TASK PROMPT
Here you must reproduce each line of the data exactly.

DATA TO USE
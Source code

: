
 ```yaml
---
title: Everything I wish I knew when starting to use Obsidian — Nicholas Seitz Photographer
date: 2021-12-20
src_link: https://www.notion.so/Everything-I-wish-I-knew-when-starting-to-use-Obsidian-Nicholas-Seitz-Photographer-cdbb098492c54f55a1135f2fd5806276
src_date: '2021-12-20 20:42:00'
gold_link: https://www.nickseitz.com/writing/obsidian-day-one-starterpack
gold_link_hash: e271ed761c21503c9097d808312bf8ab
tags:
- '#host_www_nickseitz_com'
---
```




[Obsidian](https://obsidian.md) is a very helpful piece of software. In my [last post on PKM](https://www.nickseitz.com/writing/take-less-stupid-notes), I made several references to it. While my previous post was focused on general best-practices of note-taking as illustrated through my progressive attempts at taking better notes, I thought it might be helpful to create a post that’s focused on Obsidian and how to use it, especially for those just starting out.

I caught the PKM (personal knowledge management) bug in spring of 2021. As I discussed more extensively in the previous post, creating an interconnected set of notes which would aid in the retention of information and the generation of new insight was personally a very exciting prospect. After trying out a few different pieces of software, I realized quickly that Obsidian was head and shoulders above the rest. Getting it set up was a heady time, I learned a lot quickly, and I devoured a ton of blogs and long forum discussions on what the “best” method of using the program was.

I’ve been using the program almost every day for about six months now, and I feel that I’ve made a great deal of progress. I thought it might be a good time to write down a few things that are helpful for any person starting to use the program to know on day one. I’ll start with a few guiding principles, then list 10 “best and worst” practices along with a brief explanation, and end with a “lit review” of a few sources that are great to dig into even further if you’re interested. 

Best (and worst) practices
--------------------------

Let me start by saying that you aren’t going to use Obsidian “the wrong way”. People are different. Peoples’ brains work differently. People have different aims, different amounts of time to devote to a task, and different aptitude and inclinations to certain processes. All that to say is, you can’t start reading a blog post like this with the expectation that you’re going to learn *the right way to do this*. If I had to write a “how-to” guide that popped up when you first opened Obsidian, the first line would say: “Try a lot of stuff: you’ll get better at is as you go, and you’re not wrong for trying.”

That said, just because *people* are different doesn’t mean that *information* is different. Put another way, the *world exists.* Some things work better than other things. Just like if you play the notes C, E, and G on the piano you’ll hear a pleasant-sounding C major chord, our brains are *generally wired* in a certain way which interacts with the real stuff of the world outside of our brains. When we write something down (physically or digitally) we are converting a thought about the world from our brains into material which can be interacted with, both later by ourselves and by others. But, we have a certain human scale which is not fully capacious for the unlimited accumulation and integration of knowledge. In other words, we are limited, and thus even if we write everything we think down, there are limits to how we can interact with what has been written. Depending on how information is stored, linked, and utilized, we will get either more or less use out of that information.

EXERCISE RESULT
Source code

:
 ```yaml
---
title: Everything I wish I knew when starting to use Obsidian — Nicholas Seitz Photographer
date: 2021-12-20
src_link: https://www.notion.so/Everything-I-wish-I-knew-when-starting-to-use-Obsidian-Nicholas-Seitz-Photographer-cdbb098492c54f55a1135f2fd5806276
src_date: '2021-12-20 20:42:00'
gold_link: https://www.nickseitz.com/writing/obsidian-day-one-starterpack
gold_link_hash: e271ed761c21503c9097d808312bf8ab
tags:
- '#host_www_nickseitz_com'
---
```




[Obsidian](https://obsidian.md) is a very helpful piece of software. In my [last post on PKM](https://www.nickseitz.com/writing/take-less-stupid-notes), I made several references to it. While my previous post was focused on general best-practices of note-taking as illustrated through my progressive attempts at taking better notes, I thought it might be helpful to create a post that’s focused on Obsidian and how to use it, especially for those just starting out.

I caught the PKM (personal knowledge management) bug in spring of 2021. As I discussed more extensively in the previous post, creating an interconnected set of notes which would aid in the retention of information and the generation of new insight was personally a very exciting prospect. After trying out a few different pieces of software, I realized quickly that Obsidian was head and shoulders above the rest. Getting it set up was a heady time, I learned a lot quickly, and I devoured a ton of blogs and long forum discussions on what the “best” method of using the program was.

I’ve been using the program almost every day for about six months now, and I feel that I’ve made a great deal of progress. I thought it might be a good time to write down a few things that are helpful for any person starting to use the program to know on day one. I’ll start with a few guiding principles, then list 10 “best and worst” practices along with a brief explanation, and end with a “lit review” of a few sources that are great to dig into even further if you’re interested. 

Best (and worst) practices
--------------------------

Let me start by saying that you aren’t going to use Obsidian “the wrong way”. People are different. Peoples’ brains work differently. People have different aims, different amounts of time to devote to a task, and different aptitude and inclinations to certain processes. All that to say is, you can’t start reading a blog post like this with the expectation that you’re going to learn *the right way to do this*. If I had to write a “how-to” guide that popped up when you first opened Obsidian, the first line would say: “Try a lot of stuff: you’ll get better at is as you go, and you’re not wrong for trying.”

That said, just because *people* are different doesn’t mean that *information* is different. Put another way, the *world exists.* Some things work better than other things. Just like if you play the notes C, E, and G on the piano you’ll hear a pleasant-sounding C major chord, our brains are *generally wired* in a certain way which interacts with the real stuff of the world outside of our brains. When we write something down (physically or digitally) we are converting a thought about the world from our brains into material which can be interacted with, both later by ourselves and by others. But, we have a certain human scale which is not fully capacious for the unlimited accumulation and integration of knowledge. In other words, we are limited, and thus even if we write everything we think down, there are limits to how we can interact with what has been written. Depending on how information is stored, linked, and utilized, we will get either more or less use out of that information.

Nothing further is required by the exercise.